1\. Showering every day with shampoo makes you cleaner and more approachable (
_at least_ shower every other day). Even if it’s theoretically healthier to
shower/shampoo less, you will appear less cleanly and people won’t trust your
hygiene as much. They just won’t say anything... This is problematic. The same
goes for deodorant. It is a must. If you are worried about chemicals, avoid
anti-perspirants. They usually last longer than traditional deodorants but may
contain aluminum shavings. Even then, many physicians and researchers agree
that aluminum shavings aren’t bad for your health.

2\. Moisturizing is often helpful. This is because there are a number of
things that dry your skin, including: showering, AC, dry climates, and
retinol. People who wear makeup or have oily skin might use cleansers, which
dry the skin even further. Moisturizer is the remedy. It doesn’t have to be
the fancy stuff. There’s almost no correlation between price and quality. At
the very least, moisturizing increases comfort and aesthetic appeal. It can
also improve skin health when your skin is excessively dry.

3\. Sunscreen is critical. It prevents UV damage, reduces cancer risk, and
slows aging. I understand that the article didn’t target sunscreen, but it
vaguely casts doubt over “all those chemicals” used in skincare and downplays
the benefits of pretty much any additive. I recommend daily use of a facial
sunscreen that is SPF 30+, UVA/UVB, and zinc-based. Reapply after every 2
hours of continuous sun exposure. Even if you never use moisturizer but you
regularly use a cheap SPF30 sunscreen, you will look better in old age than
someone who uses expensive skincare products but never uses sunscreen. Both
moisturizer and sunscreen may require experimenting with different brands to
find one that suits your skin type (some are oilier than others). Note: Don’t
use combination moisturizer/sunscreens, they have enough moisturizer but not
enough sunscreen. The proper amount of sunscreen varies by face size, Google
it.

4\. Retinol has empirically proven anti-aging benefits. There are many pricey
BS products that contain an ineffectual amount of retinol. Just ask your
doctor for prescription retinol. Apply every night (not in the morning because
it makes you sensitive to the sun) along with moisturizer. Your skin will
visibly improve over the next 3-6 months, though it might look worse for the
first month as your skin adjusts and you find the right routine. Retinol will
also make your skin look better into old age. Lastly, it can be extremely
effective against acne if that is an issue with you.

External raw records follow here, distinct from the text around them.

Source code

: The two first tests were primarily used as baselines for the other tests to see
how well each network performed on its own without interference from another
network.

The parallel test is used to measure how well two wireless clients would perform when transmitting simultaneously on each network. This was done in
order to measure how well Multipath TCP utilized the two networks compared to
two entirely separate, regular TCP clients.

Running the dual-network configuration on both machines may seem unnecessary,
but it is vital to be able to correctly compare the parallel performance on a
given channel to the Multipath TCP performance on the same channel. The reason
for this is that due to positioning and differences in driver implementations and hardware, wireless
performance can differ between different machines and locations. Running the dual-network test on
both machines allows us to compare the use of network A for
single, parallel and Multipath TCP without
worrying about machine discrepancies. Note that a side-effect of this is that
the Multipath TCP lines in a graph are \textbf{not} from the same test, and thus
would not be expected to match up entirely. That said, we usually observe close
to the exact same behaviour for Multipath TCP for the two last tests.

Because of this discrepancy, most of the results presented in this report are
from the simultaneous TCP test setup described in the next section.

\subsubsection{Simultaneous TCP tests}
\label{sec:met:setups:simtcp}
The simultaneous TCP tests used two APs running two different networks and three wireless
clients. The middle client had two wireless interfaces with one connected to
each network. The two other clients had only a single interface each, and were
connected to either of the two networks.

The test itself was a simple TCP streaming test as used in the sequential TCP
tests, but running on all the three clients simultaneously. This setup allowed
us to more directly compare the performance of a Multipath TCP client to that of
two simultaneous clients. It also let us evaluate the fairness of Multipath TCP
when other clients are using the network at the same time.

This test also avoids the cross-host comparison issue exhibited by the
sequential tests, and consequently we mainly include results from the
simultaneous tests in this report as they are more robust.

Sure, collagen creams are a scam. Sure, most skincare products over $10-$20
have no marginal benefits and exist to make you feel luxurious. I just don’t
want people reading the article and then some of the minimalist Thoreau-esque
comments here before coming to the conclusion that they should shower less and
use almost no skincare products. Some skincare products are great, most suck.
Keep it simple and stick to the recommendations embedded in points 1-4 above.
If you use resources like Reddit to research specific skincare products, just
be wary of their obsession with exfoliating acids (AHA, BHA, lactic acid...).
They add complexity and cost for little marginal benefit unless you have acne.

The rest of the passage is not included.